*WHAT IS EXPECTED*. In the entries below, how many lines hold the string "Visibility"? Give only the number.

● ● ●

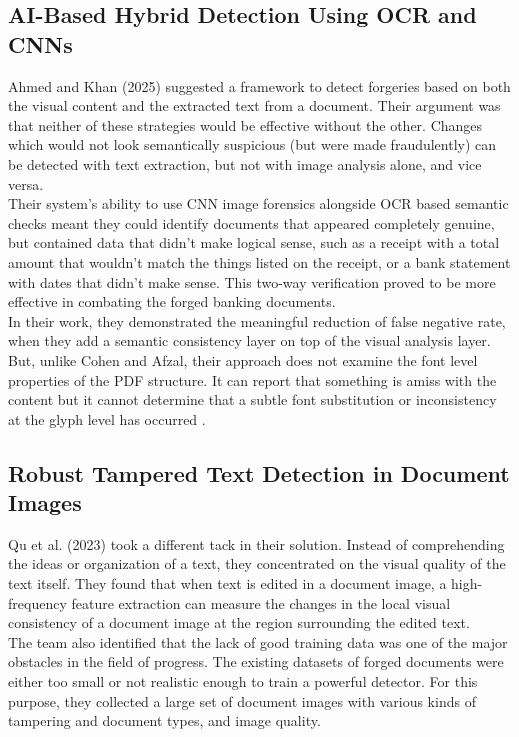 \subsection{AI-Based Hybrid Detection Using OCR and CNNs}

\noindent Ahmed and Khan (2025) suggested a framework to detect forgeries based on both the visual content and the extracted text from a document. Their argument was that neither of these strategies would be effective without the other. Changes which would not look semantically suspicious (but were made fraudulently) can be detected with text extraction, but not with image analysis alone, and vice versa.\\

\noindent Their system's ability to use CNN image forensics alongside OCR based semantic checks meant they could identify documents that appeared completely genuine, but contained data that didn't make logical sense, such as a receipt with a total amount that wouldn't match the things listed on the receipt, or a bank statement with dates that didn't make sense. This two-way verification proved to be more effective in combating the forged banking documents.\\

\noindent In their work, they demonstrated the meaningful reduction of false negative rate, when they add a semantic consistency layer on top of the visual analysis layer. But, unlike Cohen and Afzal, their approach does not examine the font level properties of the PDF structure. It can report that something is amiss with the content but it cannot determine that a subtle font substitution or inconsistency at the glyph level has occurred \cite{Ahmed2025AIForgeries}.\\

\subsection{Robust Tampered Text Detection in Document Images}

\noindent Qu et al. (2023) took a different tack in their solution. Instead of comprehending the ideas or organization of a text, they concentrated on the visual quality of the text itself. They found that when text is edited in a document image, a high-frequency feature extraction can measure the changes in the local visual consistency of a document image at the region surrounding the edited text.\\

\noindent The team also identified that the lack of good training data was one of the major obstacles in the field of progress. The existing datasets of forged documents were either too small or not realistic enough to train a powerful detector. For this purpose, they collected a large set of document images with various kinds of tampering and document types, and image quality.\\

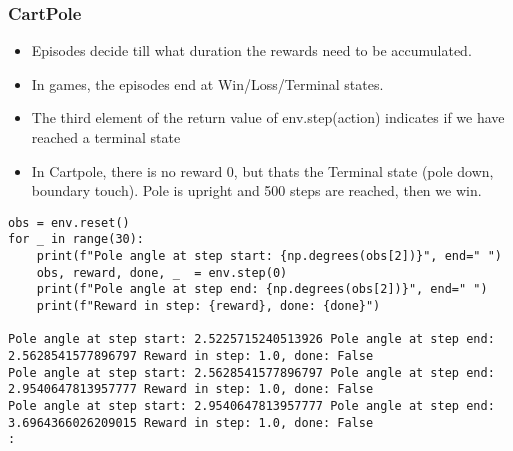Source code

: \begin{frame}[fragile]\frametitle{CartPole}

\begin{itemize}
\item Episodes decide till what duration the rewards need to be accumulated.
\item In games, the episodes end at Win/Loss/Terminal states.
\item The third element of the return value of env.step(action) indicates if we have reached a terminal state
\item In Cartpole, there is no reward 0, but thats the Terminal state (pole down, boundary touch). Pole is upright and 500 steps are reached, then we win.
\end{itemize}

\begin{lstlisting}
obs = env.reset()
for _ in range(30):
    print(f"Pole angle at step start: {np.degrees(obs[2])}", end=" ")
    obs, reward, done, _  = env.step(0)
    print(f"Pole angle at step end: {np.degrees(obs[2])}", end=" ")
    print(f"Reward in step: {reward}, done: {done}")
		
Pole angle at step start: 2.5225715240513926 Pole angle at step end: 2.5628541577896797 Reward in step: 1.0, done: False
Pole angle at step start: 2.5628541577896797 Pole angle at step end: 2.9540647813957777 Reward in step: 1.0, done: False
Pole angle at step start: 2.9540647813957777 Pole angle at step end: 3.6964366026209015 Reward in step: 1.0, done: False
:		
\end{lstlisting}


\end{frame}

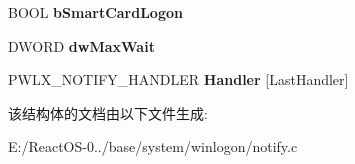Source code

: \begin{DoxyCompactItemize}
B\+O\+OL {\bfseries b\+Smart\+Card\+Logon}
\item 
\mbox{\label{struct___n_o_t_i_f_i_c_a_t_i_o_n___i_t_e_m_a30c2b9ee3bc9ca1e9b5b45527579cbaf}} 
D\+W\+O\+RD {\bfseries dw\+Max\+Wait}
\item 
\mbox{\label{struct___n_o_t_i_f_i_c_a_t_i_o_n___i_t_e_m_a11361ff01e073f383f9b9343e1e492b6}} 
P\+W\+L\+X\+\_\+\+N\+O\+T\+I\+F\+Y\+\_\+\+H\+A\+N\+D\+L\+ER {\bfseries Handler} \mbox{[}Last\+Handler\mbox{]}
\end{DoxyCompactItemize}


该结构体的文档由以下文件生成\+:\begin{DoxyCompactItemize}
\item 
E\+:/\+React\+O\+S-\/0../base/system/winlogon/notify.\+c\end{DoxyCompactItemize}
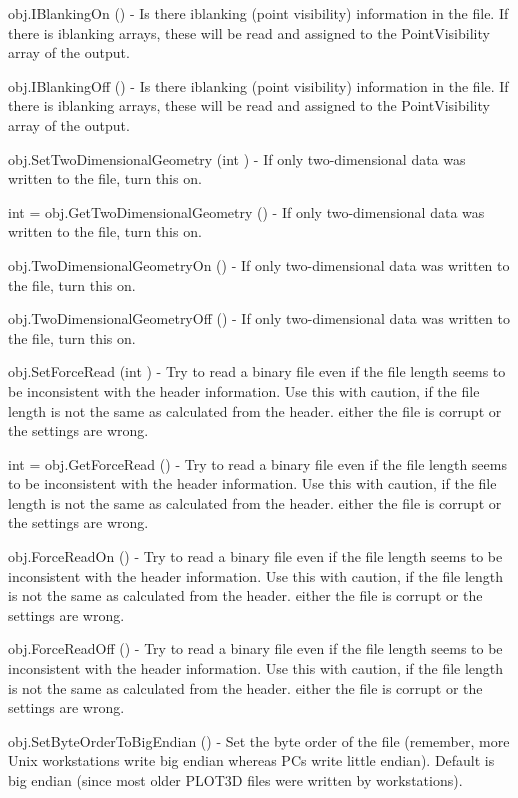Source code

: \begin{DoxyItemize}
\item {\ttfamily obj.\-I\-Blanking\-On ()} -\/ Is there iblanking (point visibility) information in the file. If there is iblanking arrays, these will be read and assigned to the Point\-Visibility array of the output.  
\item {\ttfamily obj.\-I\-Blanking\-Off ()} -\/ Is there iblanking (point visibility) information in the file. If there is iblanking arrays, these will be read and assigned to the Point\-Visibility array of the output.  
\item {\ttfamily obj.\-Set\-Two\-Dimensional\-Geometry (int )} -\/ If only two-\/dimensional data was written to the file, turn this on.  
\item {\ttfamily int = obj.\-Get\-Two\-Dimensional\-Geometry ()} -\/ If only two-\/dimensional data was written to the file, turn this on.  
\item {\ttfamily obj.\-Two\-Dimensional\-Geometry\-On ()} -\/ If only two-\/dimensional data was written to the file, turn this on.  
\item {\ttfamily obj.\-Two\-Dimensional\-Geometry\-Off ()} -\/ If only two-\/dimensional data was written to the file, turn this on.  
\item {\ttfamily obj.\-Set\-Force\-Read (int )} -\/ Try to read a binary file even if the file length seems to be inconsistent with the header information. Use this with caution, if the file length is not the same as calculated from the header. either the file is corrupt or the settings are wrong.  
\item {\ttfamily int = obj.\-Get\-Force\-Read ()} -\/ Try to read a binary file even if the file length seems to be inconsistent with the header information. Use this with caution, if the file length is not the same as calculated from the header. either the file is corrupt or the settings are wrong.  
\item {\ttfamily obj.\-Force\-Read\-On ()} -\/ Try to read a binary file even if the file length seems to be inconsistent with the header information. Use this with caution, if the file length is not the same as calculated from the header. either the file is corrupt or the settings are wrong.  
\item {\ttfamily obj.\-Force\-Read\-Off ()} -\/ Try to read a binary file even if the file length seems to be inconsistent with the header information. Use this with caution, if the file length is not the same as calculated from the header. either the file is corrupt or the settings are wrong.  
\item {\ttfamily obj.\-Set\-Byte\-Order\-To\-Big\-Endian ()} -\/ Set the byte order of the file (remember, more Unix workstations write big endian whereas P\-Cs write little endian). Default is big endian (since most older P\-L\-O\-T3\-D files were written by workstations).  

\end{DoxyItemize}
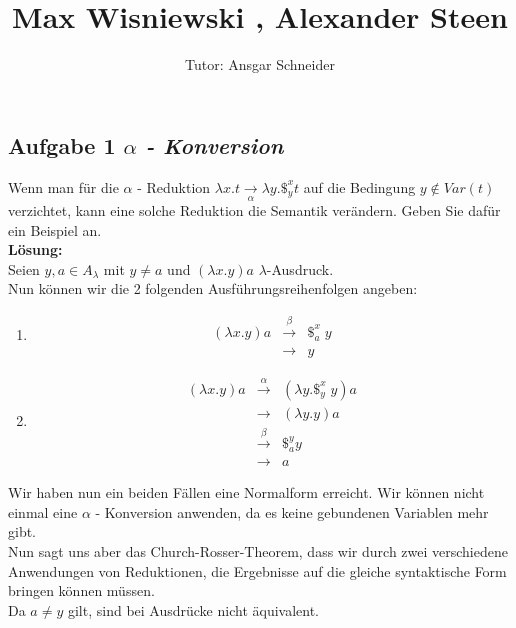 \documentclass[11pt,a4paper,ngerman]{article}
\author{Tutor: Ansgar Schneider}
\date{}
\title{Max Wisniewski , Alexander Steen}
\begin{document}
   
\maketitle
\thispagestyle{fancy}
\newcommand{\A}{\mathbb{A}}

\subsection*{Aufgabe 1 \mdseries\itshape $\alpha$ - Konversion}
Wenn man für die $\alpha$ - Reduktion $\lambda x.t \underset{\alpha}{\rightarrow} \lambda y. \$_y^x t $ auf
die Bedingung $y \not\in Var(t)$ verzichtet, kann eine solche Reduktion die Semantik verändern. Geben Sie
dafür ein Beispiel an.\\

\textbf{Lösung:}\\
   Seien $y,a \in A_\lambda$ mit $y \not= a$ und $(\lambda x.y)a$ $\lambda$-Ausdruck.\\
   Nun können wir die 2 folgenden Ausführungsreihenfolgen angeben:
   \begin{enumerate}[1:]
      \item $$\begin{array}{rcl}
         (\lambda x.y)a & \overset{\beta}{\longrightarrow}& \$_a^x \; y\\
            &\longrightarrow& y
         \end{array}$$
      \item $$\begin{array}{rcl}
            (\lambda x.y)a &\overset{\alpha}{\longrightarrow}& (\lambda y.\$_y^x \; y)a\\
               &\longrightarrow& (\lambda y.y)a\\
               &\overset{\beta}{\longrightarrow}& \$_a^y y\\
               &\longrightarrow& a
         \end{array}$$ 
   \end{enumerate}
   Wir haben nun ein beiden Fällen eine Normalform erreicht. Wir können nicht einmal eine
   $\alpha$ - Konversion anwenden, da es keine gebundenen Variablen mehr gibt.\\
   Nun sagt uns aber das Church-Rosser-Theorem, dass wir durch zwei verschiedene Anwendungen von
   Reduktionen, die Ergebnisse auf die gleiche syntaktische Form bringen können müssen.\\
   Da $a \not= y$ gilt, sind bei Ausdrücke nicht äquivalent.
   
\end{document}
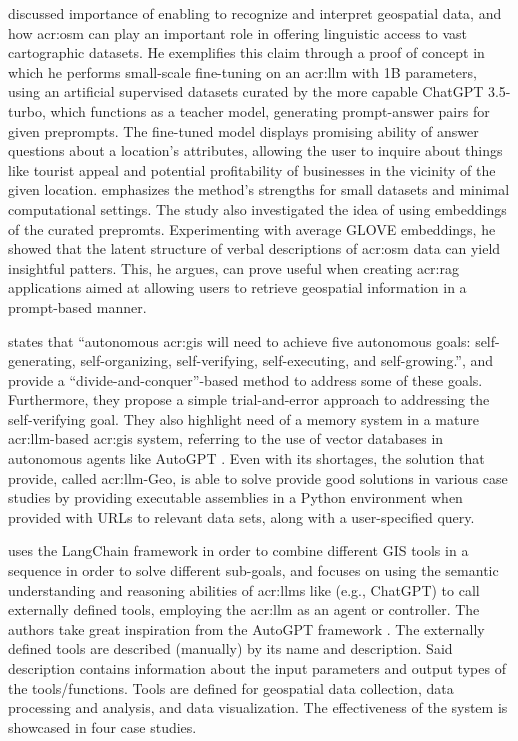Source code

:\cite{unluChatmapLargeLanguage2023} discussed importance of enabling  to recognize and interpret geospatial data, and how \gls{acr:osm} can play an important role in offering  linguistic access to vast cartographic datasets. He exemplifies this claim through a proof of concept in which he performs small-scale fine-tuning on an \acrshort{acr:llm} with 1B parameters, using an artificial supervised datasets curated by the more capable ChatGPT 3.5-turbo, which functions as a teacher model, generating prompt-answer pairs for given preprompts. The fine-tuned model displays promising ability of answer questions about a location's attributes, allowing the user to inquire about things like tourist appeal and potential profitability of businesses in the vicinity of the given location. \citeauthor{unluChatmapLargeLanguage2023} emphasizes the method's strengths for small datasets and minimal computational settings. The study also investigated the idea of using embeddings of the curated prepromts. Experimenting with average GLOVE embeddings, he showed that the latent structure of verbal descriptions of \gls{acr:osm} data can yield insightful patters. This, he argues, can prove useful when creating \acrfull{acr:rag} applications aimed at allowing users to retrieve geospatial information in a prompt-based manner.

\cite{liAutonomousGISNextgeneration2023} states that “autonomous \acrshort{acr:gis} will need to achieve five autonomous goals: self-generating, self-organizing, self-verifying, self-executing, and self-growing.”, and provide a “divide-and-conquer”-based method to address some of these goals. Furthermore, they propose a simple trial-and-error approach to addressing the self-verifying goal. They also highlight need of a memory system in a mature \gls{acr:llm}-based \gls{acr:gis} system, referring to the use of vector databases in autonomous agents like AutoGPT \citep{richardAutoGPTHeartOpensource2023}. Even with its shortages, the solution that \citep{liAutonomousGISNextgeneration2023} provide, called \acrshort{acr:llm}-Geo, is able to solve provide good solutions in various case studies by providing executable assemblies in a Python environment when provided with URLs to relevant data sets, along with a user-specified query.

\cite{zhangGeoGPTUnderstandingProcessing2023} uses the LangChain framework \citep{chaseLangChain2022} in order to combine different GIS tools in a sequence in order to solve different sub-goals, and focuses on using the semantic understanding and reasoning abilities of \glspl{acr:llm} like (e.g., ChatGPT) to call externally defined tools, employing the \gls{acr:llm} as an agent or controller. The authors take great inspiration from the AutoGPT framework \citep{richardAutoGPTHeartOpensource2023}. The externally defined tools are described (manually) by its name and description. Said description contains information about the input parameters and output types of the tools/functions. Tools are defined for geospatial data collection, data processing and analysis, and data visualization. The effectiveness of the system is showcased in four case studies.

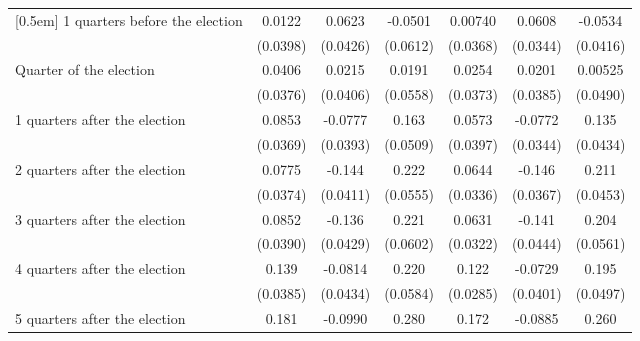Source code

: \begin{table}[!ht]
\begin{tabular}{l*{6}{c}}
[0.5em]
 1 quarters before the election&      0.0122         &      0.0623         &     -0.0501         &     0.00740         &      0.0608         &     -0.0534         \\
                    &    (0.0398)         &    (0.0426)         &    (0.0612)         &    (0.0368)         &    (0.0344)         &    (0.0416)         \\
[0.5em]
Quarter of the election&      0.0406         &      0.0215         &      0.0191         &      0.0254         &      0.0201         &     0.00525         \\
                    &    (0.0376)         &    (0.0406)         &    (0.0558)         &    (0.0373)         &    (0.0385)         &    (0.0490)         \\
[0.5em]
 1 quarters after the election&      0.0853\sym{*}  &     -0.0777\sym{*}  &       0.163\sym{**} &      0.0573         &     -0.0772\sym{*}  &       0.135\sym{**} \\
                    &    (0.0369)         &    (0.0393)         &    (0.0509)         &    (0.0397)         &    (0.0344)         &    (0.0434)         \\
[0.5em]
 2 quarters after the election&      0.0775\sym{*}  &      -0.144\sym{***}&       0.222\sym{***}&      0.0644         &      -0.146\sym{***}&       0.211\sym{***}\\
                    &    (0.0374)         &    (0.0411)         &    (0.0555)         &    (0.0336)         &    (0.0367)         &    (0.0453)         \\
[0.5em]
 3 quarters after the election&      0.0852\sym{*}  &      -0.136\sym{**} &       0.221\sym{***}&      0.0631         &      -0.141\sym{**} &       0.204\sym{***}\\
                    &    (0.0390)         &    (0.0429)         &    (0.0602)         &    (0.0322)         &    (0.0444)         &    (0.0561)         \\
[0.5em]
 4 quarters after the election&       0.139\sym{***}&     -0.0814         &       0.220\sym{***}&       0.122\sym{***}&     -0.0729         &       0.195\sym{***}\\
                    &    (0.0385)         &    (0.0434)         &    (0.0584)         &    (0.0285)         &    (0.0401)         &    (0.0497)         \\
[0.5em]
 5 quarters after the election&       0.181\sym{***}&     -0.0990\sym{*}  &       0.280\sym{***}&       0.172\sym{***}&     -0.0885\sym{*}  &       0.260\sym{***}\\

\end{tabular}
\end{table}
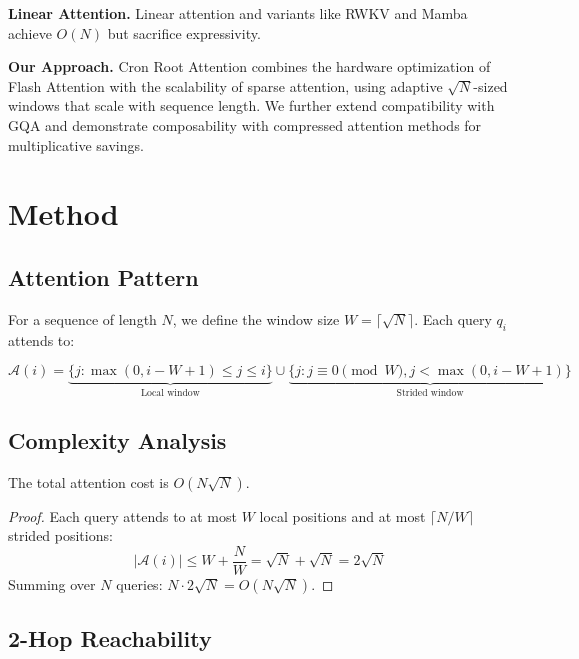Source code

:\documentclass{article}
\begin{document}
    \textbf{Linear Attention.} Linear attention \cite{linear_attention} and variants like RWKV \cite{rwkv} and Mamba \cite{mamba} achieve $O(N)$ but sacrifice expressivity.

    \textbf{Our Approach.} Cron Root Attention combines the hardware optimization of Flash Attention with the scalability of sparse attention, using adaptive $\sqrt{N}$-sized windows that scale with sequence length. We further extend compatibility with GQA \cite{gqa} and demonstrate composability with compressed attention methods for multiplicative savings.

    \section{Method}
    \label{sec:method}

    \subsection{Attention Pattern}

    For a sequence of length $N$, we define the window size $W = \lceil\sqrt{N}\rceil$. Each query $q_i$ attends to:

    \begin{equation}
    \mathcal{A}(i) = \underbrace{\{j : \max(0, i-W+1) \leq j \leq i\}}_{\text{Local window}} \cup \underbrace{\{j : j \equiv 0 \pmod{W}, j < \max(0, i-W+1)\}}_{\text{Strided window}}
    \end{equation}

    \subsection{Complexity Analysis}

    \begin{theorem}
    The total attention cost is $O(N\sqrt{N})$.
    \end{theorem}

    \begin{proof}
    Each query attends to at most $W$ local positions and at most $\lceil N/W \rceil$ strided positions:
    \begin{equation}
    |\mathcal{A}(i)| \leq W + \frac{N}{W} = \sqrt{N} + \sqrt{N} = 2\sqrt{N}
    \end{equation}
    Summing over $N$ queries: $N \cdot 2\sqrt{N} = O(N\sqrt{N})$.
    \end{proof}

    \subsection{2-Hop Reachability}
\end{document}
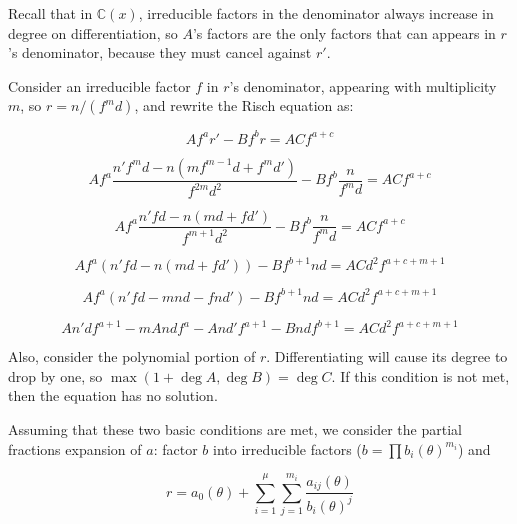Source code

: Recall that in ${\mathbb C}(x)$, irreducible factors in the
denominator always increase in degree on differentiation, so $A$'s
factors are the only factors that can appears in $r$'s denominator,
because they must cancel against $r'$.

Consider an irreducible factor $f$ in $r$'s denominator, appearing with
multiplicity $m$, so $r = n/(f^m d)$, and rewrite the Risch equation as:

\begin{comment}
$$A f^a r' - B f^b r = C f^c$$

$$A f^a \frac{n' f^m d - n(m f^{m-1} d + f^m d')}{f^{2m} d^2} - B f^b \frac{n}{f^m d} = C f^c$$

$$A f^a \frac{n' f d - n(m d + f d')}{f^{m+1} d^2} - B f^b \frac{n}{f^m d} = C f^c$$

$$A f^a (n' f d - n(m d + f d')) - B f^{b+1} n d = C d^2 f^{c+m+1} $$

$$A f^a (n' f d - m n d - f n d') - B f^{b+1} n d = C d^2 f^{c+m+1} $$

$$A n' d f^{a+1} - m A n d f^a - A n d' f^{a+1} - B n d f^{b+1} = C d^2 f^{c+m+1} $$
\end{comment}

$$A f^a r' - B f^b r = A C f^{a+c}$$

$$A f^a \frac{n' f^m d - n(m f^{m-1} d + f^m d')}{f^{2m} d^2} - B f^b \frac{n}{f^m d} = A C f^{a+c}$$

$$A f^a \frac{n' f d - n(m d + f d')}{f^{m+1} d^2} - B f^b \frac{n}{f^m d} = A C f^{a+c}$$

$$A f^a (n' f d - n(m d + f d')) - B f^{b+1} n d = A C d^2 f^{a+c+m+1} $$

$$A f^a (n' f d - m n d - f n d') - B f^{b+1} n d = A C d^2 f^{a+c+m+1} $$

$$A n' d f^{a+1} - m A n d f^a - A n d' f^{a+1} - B n d f^{b+1} = A C d^2 f^{a+c+m+1} $$




Also, consider the polynomial portion of $r$.  Differentiating
will cause its degree to drop by one, so $\max(1 + \deg A, \deg B) = \deg C$.
If this condition is not met, then the equation has no solution.

Assuming that these two basic conditions are met, we consider 
the partial fractions expansion of $a$:
factor $b$ into irreducible factors ($b=\prod b_i(\theta)^{m_i}$) and

$$r = a_0(\theta) + \sum_{i=1}^\mu \sum_{j=1}^{m_i} \frac{a_{ij}(\theta)}{b_i(\theta)^j}$$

● ● ●

*RESULT OF THE TASK*. 2